### Goal of the exercise
Whenever an image turns up, omit it and return the remaining data exactly.

### Data for the task

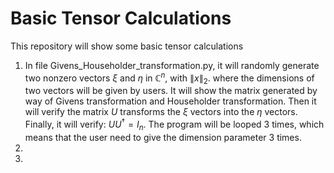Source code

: # Basic Tensor Calculations
This repository will show some basic tensor calculations
1. In file Givens_Householder_transformation.py, it will randomly generate two nonzero vectors $\xi$ and $\eta$ in $\mathbb{C}^{n}$, with $\lVert x \rVert_2$. where the dimensions of two vectors will be given by users. It will show the matrix generated by way of Givens transformation and Householder transformation. Then it will verify the matrix $U$ transforms the $\xi$ vectors into the $\eta$ vectors. Finally, it will verify: $UU^{\dagger}= I_n$. The program will be looped 3 times, which means that the user need to give the dimension parameter 3 times.
2. 
3. 
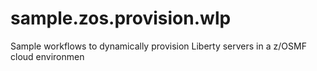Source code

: # sample.zos.provision.wlp
Sample workflows to dynamically provision Liberty servers in a z/OSMF cloud environmen
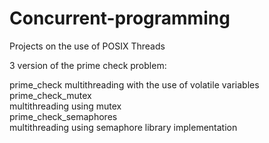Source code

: # Concurrent-programming

Projects on the use of POSIX Threads  

3 version of the prime check problem: 

  prime_check 
    multithreading with the use of volatile variables  
  prime_check_mutex  
    multithreading using mutex  
  prime_check_semaphores   
    multithreading using semaphore library implementation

### Problem solution
Source code

: # Basic Tensor Calculations
This repository will show some basic tensor calculations
1. In file Givens_Householder_transformation.py, it will randomly generate two nonzero vectors $\xi$ and $\eta$ in $\mathbb{C}^{n}$, with $\lVert x \rVert_2$. where the dimensions of two vectors will be given by users. It will show the matrix generated by way of Givens transformation and Householder transformation. Then it will verify the matrix $U$ transforms the $\xi$ vectors into the $\eta$ vectors. Finally, it will verify: $UU^{\dagger}= I_n$. The program will be looped 3 times, which means that the user need to give the dimension parameter 3 times.
2. 
3. 
Source code

: # sample.zos.provision.wlp
Sample workflows to dynamically provision Liberty servers in a z/OSMF cloud environmen
Source code

: # Concurrent-programming

Projects on the use of POSIX Threads  

3 version of the prime check problem: 

  prime_check 
    multithreading with the use of volatile variables  
  prime_check_mutex  
    multithreading using mutex  
  prime_check_semaphores   
    multithreading using semaphore library implementation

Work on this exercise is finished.